Este es un cuento real. Erase una vez un país en el que un grupito reducido de damas y caballeros, sin oficio conocido y con la etiqueta de activistas como nota destacada de sus curriculums, accedieron por carambola a puestos de ministros y ministras. Algo que ni en sus mejores sueños podían imaginar dados sus méritos, más bien raquíticos. A todos hubo que confeccionarles de prisa y corriendo unos ministerios de nueva creación para que se entretuvieran, porque faena la verdad es que tenían poca o más bien ninguna. Lo que no impedía la asignación de unos sueldos más que respetables, que hasta daban para pagar la hipoteca de un chalecito, a interés muy bajo por consideración al cargo, y hasta comprarse un apartamento en el barrio más postinero de la ciudad.

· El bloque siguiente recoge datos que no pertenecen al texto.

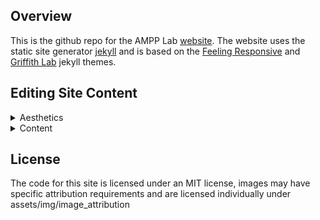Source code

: ## Overview

This is the github repo for the AMPP Lab [website](https://ampp-lab.github.io/lab-website-home). The website uses the static site generator [jekyll](https://jekyllrb.com/) and is based on the [Feeling Responsive](https://github.com/Phlow/feeling-responsive) and [Griffith Lab](https://griffithlab.org/) jekyll themes.

## Editing Site Content 

<details>
<summary>Aesthetics</summary>
  
<br>
  <strong> Team Headshots </strong>
<br>
  :file_folder: <a href="https://github.com/AMPP-Lab/lab-website-home/tree/gh-pages/assets">assets</a>  &rarr; :file_folder: <a href="https://github.com/AMPP-Lab/lab-website-home/tree/gh-pages/assets/img">img</a>  &rarr; :file_folder: <a href="https://github.com/AMPP-Lab/lab-website-home/tree/gh-pages/assets/img/team">team</a>
<br>
  
<br>
  <strong> Site Header Images & Logos </strong>
<br>
  :file_folder: <a href="https://github.com/AMPP-Lab/lab-website-home/tree/gh-pages/images">images</a>
<br>
  
<br>
  <strong> Lab Photo </strong>
<br>
  :file_folder: <a href="https://github.com/AMPP-Lab/lab-website-home/tree/gh-pages/assets">assets</a>  &rarr; :file_folder: <a href="https://github.com/AMPP-Lab/lab-website-home/tree/gh-pages/assets/img">img</a>
  
</details>


<details>
<summary>Content</summary>

<br>
  <strong> Lab News </strong>
<br>
  :file_folder: <a href="https://github.com/AMPP-Lab/lab-website-home/tree/gh-pages/_posts">_posts</a> 
<br>
  
<br>
  <strong> Publications </strong>
<br>
  :file_folder: <a href="https://github.com/AMPP-Lab/lab-website-home/tree/gh-pages/pages">pages</a> &rarr; 
  :page_facing_up: <a href="https://github.com/AMPP-Lab/lab-website-home/blob/gh-pages/pages/publications.md">publications.md</a>
<br>

<br>
  <strong> Team Bios & CV Links </strong>
<br>
  :file_folder: <a href="https://github.com/AMPP-Lab/lab-website-home/tree/gh-pages/pages">pages</a> &rarr; :page_facing_up: <a href="https://github.com/AMPP-Lab/lab-website-home/blob/gh-pages/pages/team.md">team.md</a>
<br>

<br>
  <strong> 'Home' Page 'Research Overview' Content </strong>
<br>
  :file_folder: <a href="https://github.com/AMPP-Lab/lab-website-home/tree/gh-pages/pages">pages</a> &rarr; :file_folder: <a href="https://github.com/AMPP-Lab/lab-website-home/tree/gh-pages/pages-root-folder">pages-root-folder</a> &rarr; :page_facing_up: <a href="https://github.com/AMPP-Lab/lab-website-home/blob/gh-pages/pages/pages-root-folder/index.md">index.md</a>
<br>
  
<br>
  <strong> 'Join' Page </strong>
<br>
  :file_folder: <a href="https://github.com/AMPP-Lab/lab-website-home/tree/gh-pages/pages">pages</a> &rarr; :page_facing_up: <a href="https://github.com/AMPP-Lab/lab-website-home/blob/gh-pages/pages/join.md">join.md</a>
<br>
  
<br>
  <strong> 'Participate' Page </strong>
<br>
  :file_folder: <a href="https://github.com/AMPP-Lab/lab-website-home/tree/gh-pages/pages">pages</a> &rarr; :page_facing_up: <a href="https://github.com/AMPP-Lab/lab-website-home/blob/gh-pages/pages/participate.md">participate.md</a>
<br>

<br>
  <strong> 'Contact' Page </strong>
<br>
  :file_folder: <a href="https://github.com/AMPP-Lab/lab-website-home/tree/gh-pages/pages">pages</a> &rarr; :page_facing_up: <a href="https://github.com/AMPP-Lab/lab-website-home/blob/gh-pages/pages/contact.md">contact.md</a>
<br>
  
</details>

## License

The code for this site is licensed under an MIT license, images may have specific attribution requirements and are licensed individually under assets/img/image_attribution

El grupito en cuestión recibió sus nombramientos y acudió a la residencia del Jefe del Estado para presentarle sus respetos y prometerle lealtad. Y nada más salir de allí, nada más pisar la calle ya se habían quitado la corbata y cambiado la falda por unos pantalones vaqueros muy rotos y les falto tiempo para llamar a la prensa. ¿ Y saben que declararon públicamente ? Que ellos y ellas estaban allí para trabajar muy duro por una idea fija: tirar de su casa al Jefe del Estado al que habían demostrado pública adhesión, tarea en la que pensaban afanarse con mucha afición y sin ningún miramiento. Pero eso sí, sin renunciar en ningún momento al silloncete ministerial ni a su jugoso estipendio.
Y desde aquél día, señoras y señores, no han cesado de prodigar sus desplantes, sus groserías, sus ataques contra el Jefe del Estado y su familia desde un gobierno cuya máxima jefatura recae en la persona objeto de las mayores afrentas.
El final del cuento es una simple pregunta: En un país avanzado, serio y formal, ¿ se consentirían éstas tremendas anomalías, éstas barrabasadas políticas ? Y colorín colorado ya saben.